A Pall Mall, la folla si sta allontanando. Guardo gruppi di persone che escono dall’area della rivolta. Gli sbirri li stanno ancora spingendo. All’improvviso un gruppo di circa cinquecento persone spinte tutte in fondo ad Haymarket e la mia mente inizia a fare dei viaggi. Perché la polizia ci sta spingendo nel cuore del West End? Siamo a due passi dai negozi più lussuosi della capitale! Entriamo e usciamo dal traffico e raggiungiamo Piccadilly Circus. Per tutto il tempo gli slogan continuano: “No Poll Tax… No Poll Tax.” È così bello. Qualcuno fa un sit-in ma questo tipo di protesta non è quella che vuole la maggioranza. Un passo, poi un altro ed entriamo in Regent Street. È incredibile. Altri slogan, il traffico continua a scorrere. Siamo penetrati in Regent Street per trecento metri. Qualcuno dice “Un’occasione per fare un po’ di shopping.” Non conosco nessuno qui, ma scambio alcuni sorrisi con un gruppo di persone.

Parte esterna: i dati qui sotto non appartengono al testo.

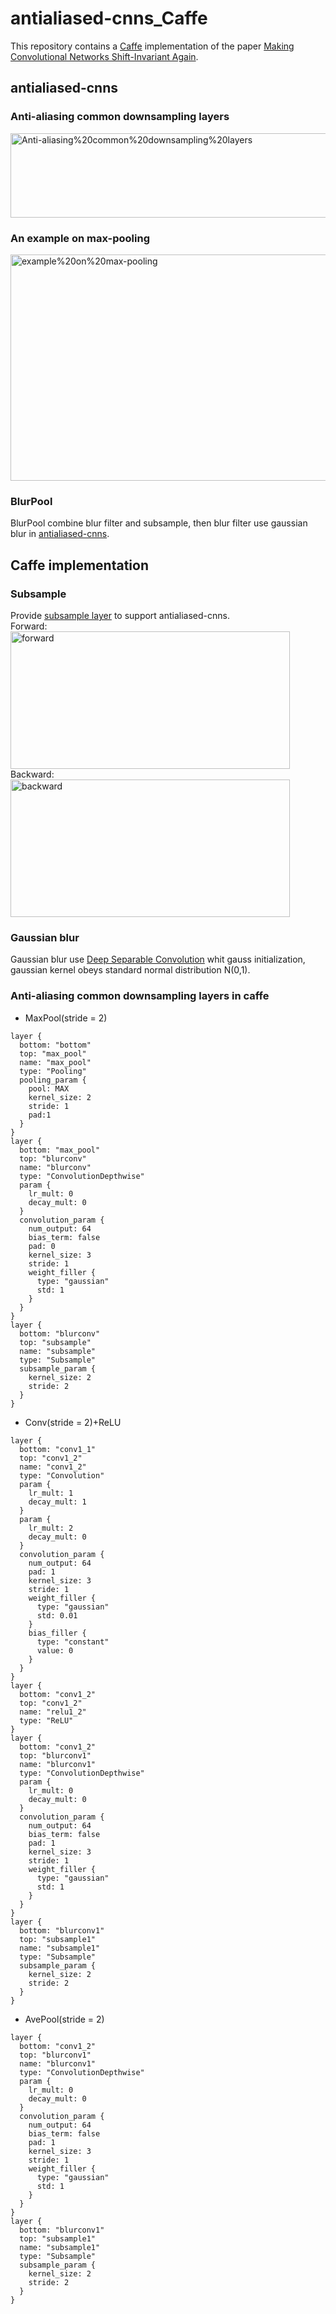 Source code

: # antialiased-cnns_Caffe
This repository contains a [Caffe](https://github.com/BVLC/caffe) implementation of the paper [Making Convolutional Networks Shift-Invariant Again](https://arxiv.org/pdf/1904.11486.pdf).   
## antialiased-cnns  
### Anti-aliasing common downsampling layers   
<img src="https://github.com/chaipangpang/antialiased-cnns_Caffe/blob/master/pics/Anti-aliasing%20common%20downsampling%20layers.jpg" width="750" height="135" alt="Anti-aliasing%20common%20downsampling%20layers"/>  

### An example on max-pooling  
<img src="https://github.com/chaipangpang/antialiased-cnns_Caffe/blob/master/pics/example%20on%20max-pooling.jpg" width="750" height="362" alt="example%20on%20max-pooling"/>  

### BlurPool
BlurPool combine blur filter and subsample, then blur filter use gaussian blur in [antialiased-cnns](https://github.com/adobe/antialiased-cnns/blob/master/models_lpf/__init__.py).    

## Caffe implementation  
### Subsample        
Provide [subsample layer](https://github.com/chaipangpang/antialiased-cnns_Caffe/tree/master/subsample_layer) to support antialiased-cnns.  
Forward:    
 <img src="https://github.com/chaipangpang/antialiased-cnns_Caffe/blob/master/pics/forward.jpg" width="447" height="220" alt="forward"/>    
Backward:   
<img src="https://github.com/chaipangpang/antialiased-cnns_Caffe/blob/master/pics/backward.jpg" width="447" height="220" alt="backward"/>  
### Gaussian blur  
Gaussian blur use [Deep Separable Convolution](https://arxiv.org/abs/1610.02357) whit gauss initialization, gaussian kernel obeys standard normal distribution N(0,1).  

### Anti-aliasing common downsampling layers in caffe
* MaxPool(stride = 2)
```
layer {
  bottom: "bottom"
  top: "max_pool"
  name: "max_pool"
  type: "Pooling"
  pooling_param {
    pool: MAX
    kernel_size: 2
    stride: 1
    pad:1
  }
}
layer {
  bottom: "max_pool"
  top: "blurconv"
  name: "blurconv"
  type: "ConvolutionDepthwise"
  param {
    lr_mult: 0
    decay_mult: 0
  }
  convolution_param {
    num_output: 64
    bias_term: false
    pad: 0
    kernel_size: 3
    stride: 1
    weight_filler {
      type: "gaussian"
      std: 1
    }
  }
}
layer {
  bottom: "blurconv"
  top: "subsample"
  name: "subsample"
  type: "Subsample"
  subsample_param {
    kernel_size: 2
    stride: 2
  }
}
```
* Conv(stride = 2)+ReLU
```
layer {
  bottom: "conv1_1"
  top: "conv1_2"
  name: "conv1_2"
  type: "Convolution"
  param {
    lr_mult: 1
    decay_mult: 1
  }
  param {
    lr_mult: 2
    decay_mult: 0
  }
  convolution_param {
    num_output: 64
    pad: 1
    kernel_size: 3
    stride: 1
    weight_filler {
      type: "gaussian"
      std: 0.01
    }
    bias_filler {
      type: "constant"
      value: 0
    }
  }
}
layer {
  bottom: "conv1_2"
  top: "conv1_2"
  name: "relu1_2"
  type: "ReLU"
}
layer {
  bottom: "conv1_2"
  top: "blurconv1"
  name: "blurconv1"
  type: "ConvolutionDepthwise"
  param {
    lr_mult: 0
    decay_mult: 0
  }
  convolution_param {
    num_output: 64
    bias_term: false
    pad: 1
    kernel_size: 3
    stride: 1
    weight_filler {
      type: "gaussian"
      std: 1
    }
  }
}
layer {
  bottom: "blurconv1"
  top: "subsample1"
  name: "subsample1"
  type: "Subsample"
  subsample_param {
    kernel_size: 2
    stride: 2
  }
} 
```
* AvePool(stride = 2)
```
layer {
  bottom: "conv1_2"
  top: "blurconv1"
  name: "blurconv1"
  type: "ConvolutionDepthwise"
  param {
    lr_mult: 0
    decay_mult: 0
  }
  convolution_param {
    num_output: 64
    bias_term: false
    pad: 1
    kernel_size: 3
    stride: 1
    weight_filler {
      type: "gaussian"
      std: 1
    }
  }
}
layer {
  bottom: "blurconv1"
  top: "subsample1"
  name: "subsample1"
  type: "Subsample"
  subsample_param {
    kernel_size: 2
    stride: 2
  }
}
```


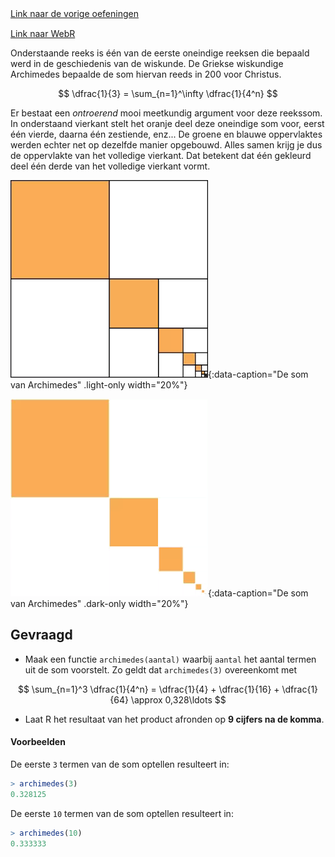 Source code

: <div class="text-end">
    <a class="btn btn-filled with-icon" href="https://dodona.be/nl/courses/2690" target="_blank"><i class="mdi mdi-backburger mdi-24" title="link"></i>Link naar de vorige oefeningen</a>
</div>

<div class="text-end" style="margin-top:15px">
    <a class="btn btn-filled with-icon" href="https://webr.r-wasm.org/latest/" target="_blank"><i class="mdi mdi-cloud-tags mdi-24" title="link"></i>Link naar WebR</a>
</div>

Onderstaande reeks is één van de eerste oneindige reeksen die bepaald werd in de geschiedenis van de wiskunde. De Griekse wiskundige Archimedes bepaalde de som hiervan reeds in 200 voor Christus.

$$
\dfrac{1}{3} = \sum_{n=1}^\infty \dfrac{1}{4^n}
$$

Er bestaat een *ontroerend* mooi meetkundig argument voor deze reekssom. In onderstaand vierkant stelt het oranje deel deze oneindige som voor, eerst één vierde, daarna één zestiende, enz... De groene en blauwe oppervlaktes werden echter net op dezelfde manier opgebouwd. Alles samen krijg je dus de oppervlakte van het volledige vierkant. Dat betekent dat één gekleurd deel één derde van het volledige vierkant vormt.

![De som van Archimedes](media/image.png "De som van Archimedes"){:data-caption="De som van Archimedes" .light-only width="20%"}

![De som van Archimedes](media/image_dark.png "De som van Archimedes"){:data-caption="De som van Archimedes" .dark-only width="20%"}

## Gevraagd

- Maak een functie `archimedes(aantal)` waarbij `aantal` het aantal termen uit de som voorstelt. Zo geldt dat `archimedes(3)` overeenkomt met 

$$
\sum_{n=1}^3 \dfrac{1}{4^n} = \dfrac{1}{4} + \dfrac{1}{16} + \dfrac{1}{64} \approx 0,328\ldots
$$

- Laat R het resultaat van het product afronden op **9 cijfers na de komma**.

#### Voorbeelden

De eerste `3` termen van de som optellen resulteert in:

 ```R
 > archimedes(3)
0.328125
 ```

 De eerste `10` termen van de som optellen resulteert in:

 ```R
 > archimedes(10)
 0.333333
 ```
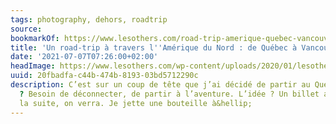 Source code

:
 ```yaml
---
tags: photography, dehors, roadtrip
source:
bookmarkOf: https://www.lesothers.com/road-trip-amerique-quebec-vancouver
title: 'Un road-trip à travers l''Amérique du Nord : de Québec à Vancouver'
date: '2021-07-07T07:26:00+02:00'
headImage: https://www.lesothers.com/wp-content/uploads/2020/01/lesothers_aventure_road_trip_amerique_nord_aurelien_buttin_42.jpg
uuid: 20fbadfa-c44b-474b-8193-03bd5712290c
description: C’est sur un coup de tête que j’ai décidé de partir au Québec. La raison
  ? Besoin de déconnecter, de partir à l’aventure. L’idée ? Un billet aller et pour
  la suite, on verra. Je jette une bouteille à&hellip;
---
```


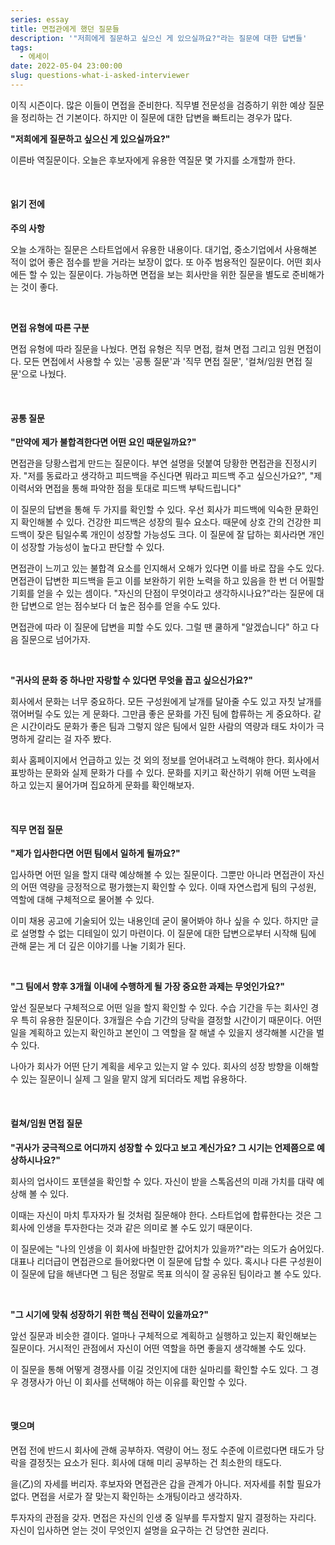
 ```yaml
---
series: essay
title: 면접관에게 했던 질문들
description: '"저희에게 질문하고 싶으신 게 있으실까요?"라는 질문에 대한 답변들'
tags:
  - 에세이
date: 2022-05-04 23:00:00
slug: questions-what-i-asked-interviewer
---
```


이직 시즌이다. 많은 이들이 면접을 준비한다. 직무별 전문성을 검증하기 위한 예상 질문을 정리하는 건 기본이다. 하지만 이 질문에 대한 답변을 빠트리는 경우가 많다.

**"저희에게 질문하고 싶으신 게 있으실까요?"**

이른바 역질문이다. 오늘은 후보자에게 유용한 역질문 몇 가지를 소개할까 한다.

<br/>

#### 읽기 전에

**주의 사항**

오늘 소개하는 질문은 스타트업에서 유용한 내용이다. 대기업, 중소기업에서 사용해본 적이 없어 좋은 점수를 받을 거라는 보장이 없다. 또 아주 범용적인 질문이다. 어떤 회사에든 할 수 있는 질문이다. 가능하면 면접을 보는 회사만을 위한 질문을 별도로 준비해가는 것이 좋다.

<br/>

**면접 유형에 따른 구분**

면접 유형에 따라 질문을 나눴다. 면접 유형은 직무 면접, 컬쳐 면접 그리고 임원 면접이다. 모든 면접에서 사용할 수 있는 '공통 질문'과 '직무 면접 질문', '컬쳐/임원 면접 질문'으로 나눴다.

<br/>

#### 공통 질문

**"만약에 제가 불합격한다면 어떤 요인 때문일까요?"**

면접관을 당황스럽게 만드는 질문이다. 부연 설명을 덧붙여 당황한 면접관을 진정시키자. "저를 동료라고 생각하고 피드백을 주신다면 뭐라고 피드백 주고 싶으신가요?", "제 이력서와 면접을 통해 파악한 점을 토대로 피드백 부탁드립니다"

이 질문의 답변을 통해 두 가지를 확인할 수 있다. 우선 회사가 피드백에 익숙한 문화인지 확인해볼 수 있다. 건강한 피드백은 성장의 필수 요소다. 때문에 상호 간의 건강한 피드백이 잦은 팀일수록 개인이 성장할 가능성도 크다. 이 질문에 잘 답하는 회사라면 개인이 성장할 가능성이 높다고 판단할 수 있다.

면접관이 느끼고 있는 불합격 요소를 인지해서 오해가 있다면 이를 바로 잡을 수도 있다. 면접관이 답변한 피드백을 듣고 이를 보완하기 위한 노력을 하고 있음을 한 번 더 어필할 기회를 얻을 수 있는 셈이다. "자신의 단점이 무엇이라고 생각하시나요?"라는 질문에 대한 답변으로 얻는 점수보다 더 높은 점수를 얻을 수도 있다.

면접관에 따라 이 질문에 답변을 피할 수도 있다. 그럴 땐 쿨하게 "알겠습니다" 하고 다음 질문으로 넘어가자.

<br/>

**"귀사의 문화 중 하나만 자랑할 수 있다면 무엇을 꼽고 싶으신가요?"**

회사에서 문화는 너무 중요하다. 모든 구성원에게 날개를 달아줄 수도 있고 자칫 날개를 꺾어버릴 수도 있는 게 문화다. 그만큼 좋은 문화를 가진 팀에 합류하는 게 중요하다. 같은 시간이라도 문화가 좋은 팀과 그렇지 않은 팀에서 일한 사람의 역량과 태도 차이가 극명하게 갈리는 걸 자주 봤다.

회사 홈페이지에서 언급하고 있는 것 외의 정보를 얻어내려고 노력해야 한다. 회사에서 표방하는 문화와 실제 문화가 다를 수 있다. 문화를 지키고 확산하기 위해 어떤 노력을 하고 있는지 물어가며 집요하게 문화를 확인해보자.

<br/>

#### 직무 면접 질문

**"제가 입사한다면 어떤 팀에서 일하게 될까요?"**

입사하면 어떤 일을 할지 대략 예상해볼 수 있는 질문이다. 그뿐만 아니라 면접관이 자신의 어떤 역량을 긍정적으로 평가했는지 확인할 수 있다. 이때 자연스럽게 팀의 구성원, 역할에 대해 구체적으로 물어볼 수 있다.

이미 채용 공고에 기술되어 있는 내용인데 굳이 물어봐야 하나 싶을 수 있다. 하지만 글로 설명할 수 없는 디테일이 있기 마련이다. 이 질문에 대한 답변으로부터 시작해 팀에 관해 묻는 게 더 깊은 이야기를 나눌 기회가 된다.

<br/>

**"그 팀에서 향후 3개월 이내에 수행하게 될 가장 중요한 과제는 무엇인가요?"**

앞선 질문보다 구체적으로 어떤 일을 할지 확인할 수 있다. 수습 기간을 두는 회사인 경우 특히 유용한 질문이다. 3개월은 수습 기간의 당락을 결정할 시간이기 때문이다. 어떤 일을 계획하고 있는지 확인하고 본인이 그 역할을 잘 해낼 수 있을지 생각해볼 시간을 벌 수 있다.

나아가 회사가 어떤 단기 계획을 세우고 있는지 알 수 있다. 회사의 성장 방향을 이해할 수 있는 질문이니 실제 그 일을 맡지 않게 되더라도 제법 유용하다.

<br/>

#### 컬쳐/임원 면접 질문

**"귀사가 궁극적으로 어디까지 성장할 수 있다고 보고 계신가요? 그 시기는 언제쯤으로 예상하시나요?"**

회사의 업사이드 포텐셜을 확인할 수 있다. 자신이 받을 스톡옵션의 미래 가치를 대략 예상해 볼 수 있다.

이때는 자신이 마치 투자자가 될 것처럼 질문해야 한다. 스타트업에 합류한다는 것은 그 회사에 인생을 투자한다는 것과 같은 의미로 볼 수도 있기 때문이다.

이 질문에는 "나의 인생을 이 회사에 바칠만한 값어치가 있을까?"라는 의도가 숨어있다. 대표나 리더급이 면접관으로 들어왔다면 이 질문에 답할 수 있다. 혹시나 다른 구성원이 이 질문에 답을 해낸다면 그 팀은 정말로 목표 의식이 잘 공유된 팀이라고 볼 수도 있다.

<br/>

**"그 시기에 맞춰 성장하기 위한 핵심 전략이 있을까요?"**

앞선 질문과 비슷한 결이다. 얼마나 구체적으로 계획하고 실행하고 있는지 확인해보는 질문이다. 거시적인 관점에서 자신이 어떤 역할을 하면 좋을지 생각해볼 수도 있다.

이 질문을 통해 어떻게 경쟁사를 이길 것인지에 대한 실마리를 확인할 수도 있다. 그 경우 경쟁사가 아닌 이 회사를 선택해야 하는 이유를 확인할 수 있다.

<br/>

#### 맺으며

면접 전에 반드시 회사에 관해 공부하자. 역량이 어느 정도 수준에 이르렀다면 태도가 당락을 결정짓는 요소가 된다. 회사에 대해 미리 공부하는 건 최소한의 태도다.

을(乙)의 자세를 버리자. 후보자와 면접관은 갑을 관계가 아니다. 저자세를 취할 필요가 없다. 면접을 서로가 잘 맞는지 확인하는 소개팅이라고 생각하자.

투자자의 관점을 갖자. 면접은 자신의 인생 중 일부를 투자할지 말지 결정하는 자리다. 자신이 입사하면 얻는 것이 무엇인지 설명을 요구하는 건 당연한 권리다.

Smash! La prima finestra va in frantumi. Spettacolare. Gli sbirri sono dietro di noi. Ci caricano, ma questo non fa altro che darci più carica. Altre lastre di vetro vanno in pezzi. Devo fare qualcosa. Corro lungo una strada laterale fino a un cassonetto e infilo alcuni pezzi di muro in un sacchetto. Torno in Regent Street e li scarico sulla strada. Ne prendo uno per me e mi copro la faccia con il cappuccio e la sciarpa. Prendo la mira. Non posso mancarlo questa volta. Sbam! Un grande buco appare nella vetrina del negozio di lusso. Vado avanti. Fino al semaforo di Oxford Circus. Raccolgo un pezzo di selciato e lo spezzo davanti alle macchine ferme al semaforo. Non m’interessa. Mi giro e crack… lastre di vetro. Continuo a muovermi. Frugo in un cassonetto per trovarne ancora ma è pieno di plastica e legno. Un uomo scende lungo la strada e mi vede mascherato e mentre cerco freneticamente delle pietre dentro i sacchi neri. Dice qualcosa ma non riesco a capire il suo accento. Va verso Regent Street per assistere alla distruzione.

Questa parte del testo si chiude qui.